Hi, my name is Giles.  I’m a kid.  I also happen to be the main character in James Mihaley’s novel, ‘You Can’t Have My Planet But Take My Brother, Please’.  James asked me to talk to you today about romance in Middle Grade fiction.  Many writers choose to avoid it.  It’s too tricky in their opinion so they stay far away from it.  But that’s not right.  We middle graders deserve to have romance in our books and its up to you writers to create it for us. 

The cute girl with bright blue skin in the photograph above is Tula.  She is also in Mr. Mihaley’s book.  I am madly in love with her, even though she is an alien and I come from planet Earth.  How could I not be in love with Tula?  She is only 12 but already a lawyer, an environmental lawyer who goes around the universe protecting the natural beauty on distant planets.  Is that cool or what?

When depicting MG romance, you may want to keep in mind that a 13 year old like me can be really shy.  Bashfulness is a big deal when dealing with a young crush.  Here is a line from the book that captures my awkwardness.  (All lines from the book will appear in bold.)

I thought she was cute, in an iridescent sort of way, but I certainly didn’t want her knowing that.

Because we’re not adults, there’s a certain playfulness to much of what we do.  Things aren’t always so serious.  Here’s an example from the book.  Tula and I are alone in my spaceship.  Yeah, that’s right.  I have a spaceship!

I tried to think of something funny to say.  When you’re alone with a cute girl it’s important not to be boring.
"Do you know what would be a cool name for a band?" I said.  "The Chocolate Covered Rats."
         "I’d buy their CD,” Tula said.
"I think that's what I'll be when I grow up," I said.  "A professional rock band namer."        
I think Tula was impressed that I was already starting to think about my career.  She gave me a big stupid grin.  A big stupid grin isn't really stupid.  No way.  It's the most precious kind of smile a girl can give you.  It's an 'I'VE GOT A CRUSH ON YOU' kind of smile.

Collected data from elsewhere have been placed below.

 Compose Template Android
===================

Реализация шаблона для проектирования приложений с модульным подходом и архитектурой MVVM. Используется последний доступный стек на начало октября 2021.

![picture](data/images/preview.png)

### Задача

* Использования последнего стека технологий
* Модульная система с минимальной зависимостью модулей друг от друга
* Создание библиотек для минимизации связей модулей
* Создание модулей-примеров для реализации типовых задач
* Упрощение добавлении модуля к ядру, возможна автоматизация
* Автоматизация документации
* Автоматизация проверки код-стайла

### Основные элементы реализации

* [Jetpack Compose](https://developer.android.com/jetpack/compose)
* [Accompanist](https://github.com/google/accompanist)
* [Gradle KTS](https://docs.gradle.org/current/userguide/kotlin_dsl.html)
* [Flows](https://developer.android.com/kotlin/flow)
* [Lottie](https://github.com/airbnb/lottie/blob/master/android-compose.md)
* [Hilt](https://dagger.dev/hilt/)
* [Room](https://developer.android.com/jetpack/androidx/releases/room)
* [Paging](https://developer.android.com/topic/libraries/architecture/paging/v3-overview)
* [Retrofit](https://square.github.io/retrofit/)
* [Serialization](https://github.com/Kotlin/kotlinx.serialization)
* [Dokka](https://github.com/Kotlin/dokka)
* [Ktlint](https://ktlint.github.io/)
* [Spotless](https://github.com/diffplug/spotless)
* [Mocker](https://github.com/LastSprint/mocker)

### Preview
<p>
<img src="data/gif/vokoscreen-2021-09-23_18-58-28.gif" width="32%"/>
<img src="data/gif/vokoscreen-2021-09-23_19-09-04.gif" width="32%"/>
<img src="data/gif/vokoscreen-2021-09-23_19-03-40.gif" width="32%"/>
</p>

Just because we kid around a lot, please don’t think we can’t have serious moments.  A young crush can have profound emotional depth.  At the end of the book, when I am about to embark on a journey to rescue my grandmother, a journey that will place me in great peril, Tula and I have a serious moment together.

“Tula, I have a favor to ask.”
“Anything, Giles.”
“Listen, this is really hard to say but…but…I don’t want to die without ever having kissed a girl.  So can we kiss?”
“Why not?”
“Then you won’t die,” Tula said.  “If you die without ever having kissed a girl it’s extremely embarrassing.  When you get to heaven they’ll all laugh at you.  Oh, here comes Giles.  He never kissed a girl.  Ha Ha.”
“Well then, I guess I’d better not die.”
She wrapped her arms around me.  “You’d better not.”

So there you have it.  Romance in MG can be a beautiful thing.  Please don’t be afraid to explore it!


  1. Thank you so much for sharing this! I usually write YA but started my first MG novel this month. My MC Jupiter has a crush on a girl and this has given me so reassurance about letting the romance shine. I'm afraid of MG because you have to be careful not to go too far but I'm glad I finally decided to dive in.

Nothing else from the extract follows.